---- WORKING DATA

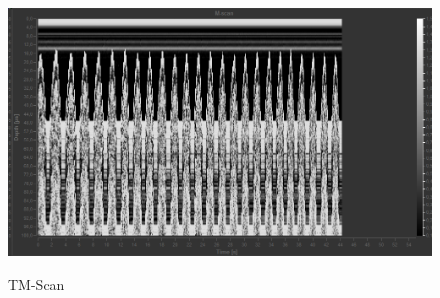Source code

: \begin{figure}
	\centering
	\caption{TM-Scan}
	\includegraphics[width=\linewidth-40pt,height=\textheight-40pt,keepaspectratio]{content/images/TM-Scan.jpg}
	\label{fig:TM-Scan}
\end{figure}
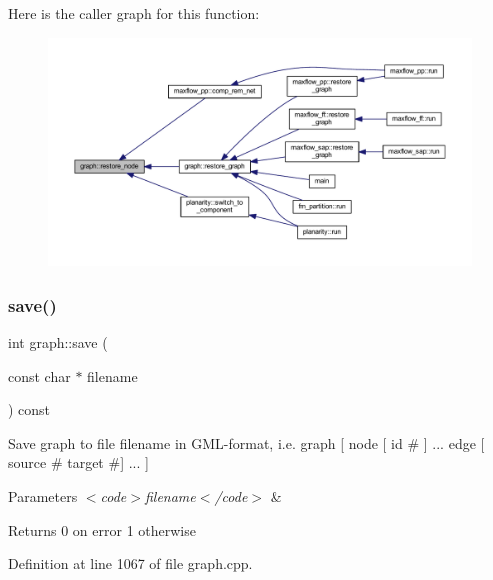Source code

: Here is the caller graph for this function\+:
\nopagebreak
\begin{figure}[H]
\begin{center}
\leavevmode
\includegraphics[width=350pt]{classgraph_ab57aab79e649cc275052b7decbdd03ec_icgraph}
\end{center}
\end{figure}
\mbox{\label{classgraph_a7bd0712a528249d1585085a64ac3e661}} 
\subsubsection{\texorpdfstring{save()}{save()}\hspace{0.1cm}{\footnotesize\ttfamily [1/2]}}
{\footnotesize\ttfamily int graph\+::save (\begin{DoxyParamCaption}\item[{const char $\ast$}]{filename }\end{DoxyParamCaption}) const\hspace{0.3cm}{\ttfamily [inherited]}}

Save graph to file {\ttfamily filename} in G\+M\+L-\/format, i.\+e. {\ttfamily graph \mbox{[} node \mbox{[} id \# \mbox{]} ... edge \mbox{[} source \# target \#\mbox{]} ... \mbox{]}}


\begin{DoxyParams}{Parameters}
{\em $<$code$>$filename$<$/code$>$} & \\
\hline
\end{DoxyParams}
\begin{DoxyReturn}{Returns}
0 on error 1 otherwise 
\end{DoxyReturn}


Definition at line 1067 of file graph.\+cpp.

--------

### [WORK ORDER]
The answer must consist of every line from the data that holds the string "DoxyParams".

### [ANSWER FOR THE TASK]
\begin{DoxyParams}{Parameters}
\end{DoxyParams}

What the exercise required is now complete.